Wednesday, January 24, 2007

"just remember you called it all bullshit"

the opportunity to pay back a man with the same pain some other man has doled out to me is tempting. tempting in a slightly fantastical, probably won't really happen way, but still, an element of the appealling is there. seen from this vantage, his face appearing before mine at the most inopportune times, his subtle hints awkwardly inserted obtusely into the conversation, his specific references to our innocuous history and: I see how I must have looked to the man of the year.

of course, I will never know for sure, because he remains an enigma, swallowed by his own sense of standards which are are once damning and revealing. his loathing of drama surely is a cover for something else, especially since he has generated mostly all of what drama existed between us.

so I have willed him out of my mind, cast off into the pile of things I will never understand, but time passing is really the only solution to him, and really most things.

as for this other man: the snow swirled around us lazily, and we talked of things benign and ridiculous and I wondered why I had invited him along on my usually quiet walk, and his words tumbled out in a nervous pile of nonsense. it is refreshing to be liked. but that is a dangerous road to travel, one that I have stumbled down before and taken the turn of my life that has led me here, to this desolation. so I know the promise I need to heed is waiting to be spoken, but I wonder if I truly have no feelings for him, since of course, in his absence (some five weeks or more) I wondered where he was and if I had laughed him away for good.

my brain is addled by such hysterics, and I wonder if what really rattles me is that the man of the year has pegged me and I am just too angry to agree. but I know I saved all my soap operish meanderings and gave them others, and only presented him with the best of myself.

in case you were wondering: when is it going to feel right?

since it's still tuesday to me...

spent; trying to stop relying on my peripheral vision, my furtive glances in which I quickly gather information and then respond accordingly well ahead of time.

it is just such a habit. tonight, on my way home, in the deserted streets: I saw a man in a wheelchair heading in my direction and a block away. my feet directed me to the curb and I walked it until he passed. worried that this might offend him, that I might find him objectionable somehow, but really it is just a simple matter of wanting to stay out of everyone's way and being as conscientious as possible. and being nice, deep down it is always about being nice.

so I let him pass without glancing at him, because I had already embarassed myself about the advanced over cautious move to the curb and I didn't want him to be staring up at me waiting for my eyes to fall in his lap, travel about his dark clothes, and wander over his face.

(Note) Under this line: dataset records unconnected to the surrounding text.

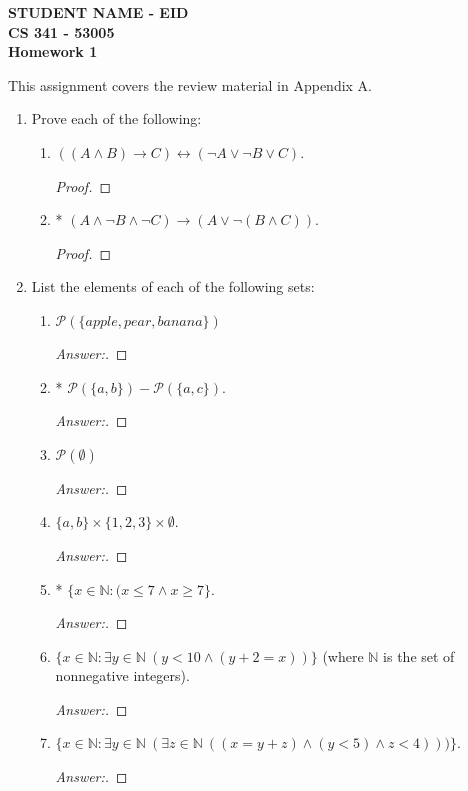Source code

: \documentclass[10pt]{article}
\newcommand{\nat}{\mathbb{N}}
\begin{document}
\begin{flushleft}
\textbf{STUDENT NAME - EID \\
CS 341 - 53005 \\
Homework 1}
\end{flushleft}
This assignment covers the review material in Appendix A.
\begin{enumerate}


\item
Prove each of the following:
\begin{enumerate}
\item
$((A \land B) \rightarrow C) \leftrightarrow (\lnot A \lor \lnot B \lor C)$. \\
\begin{proof}
\end{proof}
\item
* $(A \land \lnot B \land \lnot C) \rightarrow (A \lor \lnot (B \land C))$.
\begin{proof}
\end{proof}
\end{enumerate}



\item
List the elements of each of the following sets:
\begin{enumerate}
\item
$\mathcal{P} (\{apple, pear, banana\})$
\begin{proof}[Answer:]
\end{proof}
\item
* $\mathcal{P} (\{a, b\}) - \mathcal{P} (\{a, c\})$.
\begin{proof}[Answer:]
\end{proof}
\item
$\mathcal{P} (\emptyset)$
\begin{proof}[Answer:]
\end{proof}
\item
$\{a, b\} \times \{1, 2, 3\} \times \emptyset$.
\begin{proof}[Answer:]
\end{proof}
\item
* $\{x \in \nat: (x \leq 7 \land x \geq 7\}$.
\begin{proof}[Answer:]
\end{proof}
\item
$\{x \in \nat: \exists y \in \nat \> (y < 10 \land (y + 2 = x))\}$ (where $\nat$ is the set of nonnegative integers).
\begin{proof}[Answer:]
\end{proof}
\item
$\{x \in \nat: \exists y \in \nat \> (\exists z \in \nat \> ((x = y + z) \land (y < 5) \land z < 4)))\}$.
\begin{proof}[Answer:]
\end{proof}
\end{enumerate}



\end{enumerate}
\end{document}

and really, I question whether it is because I want to avoid being in the way or because I want to avoid everything and everyone at all cost. I am content to avoid all possible awkward situations, perhaps because as a person nearing thirty, I feel I've had my fair share of them and I'd like to pick and choose from now on, thank you very much.

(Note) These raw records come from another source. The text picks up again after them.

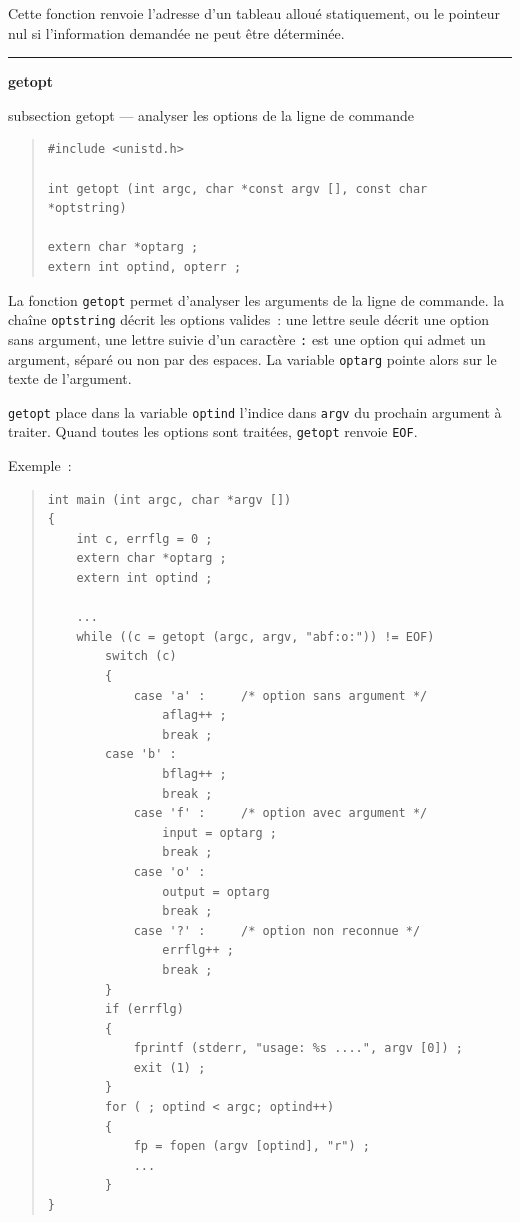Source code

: \documentclass [twoside] {report}
\newcommand {\primitive} [1]
    {
	\phantomsection
	{\large \textbf {#1}}
	\addcontentsline {toc} {subsection} {#1}
    }
\newcommand {\separation}
    {
	\vspace {5mm}
	\nopagebreak
	\hrule
    }
\begin{document}
Cette fonction renvoie l'adresse d'un tableau alloué statiquement,
ou le pointeur nul si l'information demandée ne peut être déterminée.


\separation 
\primitive {getopt} --- analyser les options de la ligne de commande

\begin {quote}
\begin {verbatim}
#include <unistd.h>

int getopt (int argc, char *const argv [], const char *optstring)

extern char *optarg ;
extern int optind, opterr ;
\end{verbatim}
\end {quote}

La fonction \texttt {getopt} permet d'analyser les arguments de
la ligne de commande. la chaîne \texttt {optstring} décrit les
options valides~: une lettre seule décrit une option sans
argument, une lettre suivie d'un caractère \texttt {:} est une
option qui admet un argument, séparé ou non par des espaces.
La variable \texttt {optarg} pointe alors sur le texte de
l'argument.

\texttt {getopt} place dans la variable \texttt {optind} l'indice dans
\texttt {argv} du prochain argument à traiter. Quand toutes les
options sont traitées, \texttt {getopt} renvoie \texttt {EOF}.

Exemple~:

\begin {quote}
\begin {verbatim}
int main (int argc, char *argv [])
{
    int c, errflg = 0 ;
    extern char *optarg ;
    extern int optind ;

    ...
    while ((c = getopt (argc, argv, "abf:o:")) != EOF)
        switch (c)
        {
            case 'a' :     /* option sans argument */
                aflag++ ;
                break ;
	    case 'b' :
                bflag++ ;
                break ;
            case 'f' :     /* option avec argument */
                input = optarg ;
                break ;
            case 'o' :
                output = optarg
                break ;
            case '?' :     /* option non reconnue */
                errflg++ ;
                break ;
        }
        if (errflg)
        {
            fprintf (stderr, "usage: %
            exit (1) ;
        }
        for ( ; optind < argc; optind++)
        {
            fp = fopen (argv [optind], "r") ;
            ...
        }
}
\end{verbatim}
\end {quote}
\end{document}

[and mostly, I am ashamed because in front of her, before I could even try to conceal that she has ever meant anything to me, I called my sister doll, a thing I have never called her.]

Monday, January 22, 2007

some things to remember

it's time to eat crow. take out the feet that are stuck in my mouth. whatever else they say about apologizing for being an asshole.

Drew came with the sun and cleared the clouds. even in the first winter's snow. his ability to see past my facades is incredible, and just what I needed, a dose of uber-reality, a line of words that have nothing to do with anything but the truth.

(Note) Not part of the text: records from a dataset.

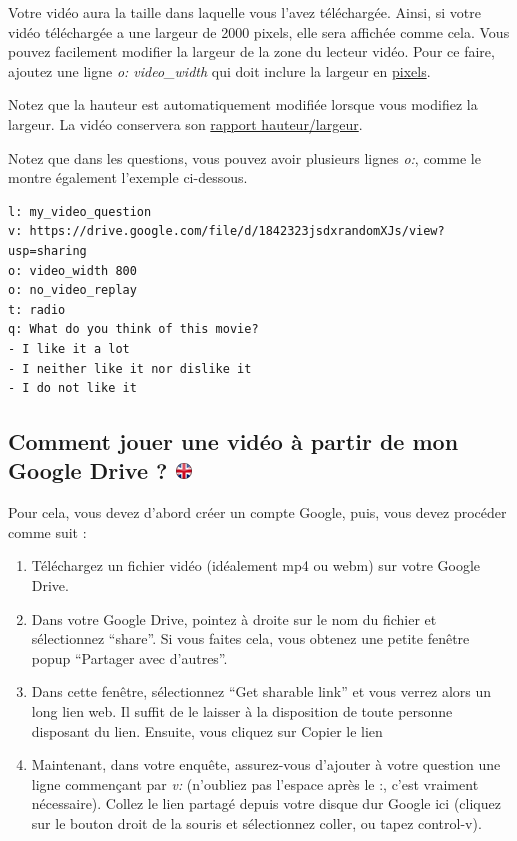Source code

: \documentclass[
]{book}
\providecommand{\tightlist}{%
  \setlength{\itemsep}{0pt}\setlength{\parskip}{0pt}}
\begin{document}
Votre vidéo aura la taille dans laquelle vous l'avez téléchargée. Ainsi, si votre vidéo téléchargée a une largeur de 2000 pixels, elle sera affichée comme cela. Vous pouvez facilement modifier la largeur de la zone du lecteur vidéo. Pour ce faire, ajoutez une ligne \emph{o: video\_width} qui doit inclure la largeur en \href{https://fr.wikipedia.org/wiki/Pixel}{pixels}.

Notez que la hauteur est automatiquement modifiée lorsque vous modifiez la largeur. La vidéo conservera son \href{https://fr.wikipedia.org/wiki/Aspect_ratio}{rapport hauteur/largeur}.

Notez que dans les questions, vous pouvez avoir plusieurs lignes \emph{o:}, comme le montre également l'exemple ci-dessous.

\begin{verbatim}
l: my_video_question
v: https://drive.google.com/file/d/1842323jsdxrandomXJs/view?usp=sharing
o: video_width 800
o: no_video_replay
t: radio
q: What do you think of this movie?
- I like it a lot
- I neither like it nor dislike it
- I do not like it
\end{verbatim}

\hypertarget{comment-jouer-une-viduxe9o-uxe0-partir-de-mon-google-drive}{%
\subsection[Comment jouer une vidéo à partir de mon Google Drive ? ]{\texorpdfstring{Comment jouer une vidéo à partir de mon Google Drive ? \href{https://www.psytoolkit.org/lessons/surveyaudiovideo.html\#_how_to_play_a_video_from_my_google_drive}{\protect\includegraphics{img/ukflag.png}}}{Comment jouer une vidéo à partir de mon Google Drive ? }}\label{comment-jouer-une-viduxe9o-uxe0-partir-de-mon-google-drive}}

Pour cela, vous devez d'abord créer un compte Google, puis, vous devez procéder comme suit :

\begin{enumerate}
\def\labelenumi{\arabic{enumi}.}
\tightlist
\item
  Téléchargez un fichier vidéo (idéalement mp4 ou webm) sur votre Google Drive.
\item
  Dans votre Google Drive, pointez à droite sur le nom du fichier et sélectionnez ``share''. Si vous faites cela, vous obtenez une petite fenêtre popup ``Partager avec d'autres''.
\item
  Dans cette fenêtre, sélectionnez ``Get sharable link'' et vous verrez alors un long lien web. Il suffit de le laisser à la disposition de toute personne disposant du lien. Ensuite, vous cliquez sur Copier le lien
\item
  Maintenant, dans votre enquête, assurez-vous d'ajouter à votre question une ligne commençant par \emph{v: } (n'oubliez pas l'espace après le :, c'est vraiment nécessaire). Collez le lien partagé depuis votre disque dur Google ici (cliquez sur le bouton droit de la souris et sélectionnez coller, ou tapez control-v).
\end{enumerate}
\end{document}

what is the truth? it lies in the answer (which is more of a pun than you realize) to this question: Are you living a life you love?

and then when it is a no, all there is to do is to do something.

so here I sit, admitting to the people that there are things to admit to, causing, perpetuating, being responsible for, etc, etc, all the things that sound like they don't really matter, but in the end, what does really matter...

his line floated above all else, and it wasn't like I even wanted to be reminded that it really is this simple. I priggishly thanked him for his unsolicited advice. And then I took it.

anyway, the fog is lifting, the sky is visible, and all there is to do is regain the footing I once held. I always think it is more sure than it really is and it seems like it hardly takes anything to make me topple.

even if it always feels like I am failing, falling, a tremble of all things unfair in the world, there is something in me that is always pressing upwards to some surface to burst into breath and swallow gulpfuls of air. my eyes open and I wonder how I got to where I had been and I try to shake some sense into myself, I say, Self, it doesn't have to be so hard.

and somewhere, my Self smiles, and it is eerie, because I know there is destruction in that smile, there is my enemy, it is inside me, it is my undying need to be right, to be preserved as a righteous soul, a tortured victim, and defiant, hell that smile is all about defiance as it's best,

and I try not to cringe

while sorting out the messes that part of me has made.

I have renewed my quest to write everyday. And part of me longs for this stilted voice that is at once complicated and a mix of fucked up diction and syntax and all kinds of wrongness grammar-wise, so I am going to see how long I can stand writing this way. maybe you can't stand it either. I wish someone would tell me what they really think of my writing. sometimes I know it is not bad, but sometimes I wish someone would just say, you fucking suck, Christine, you ought to do something better with your time.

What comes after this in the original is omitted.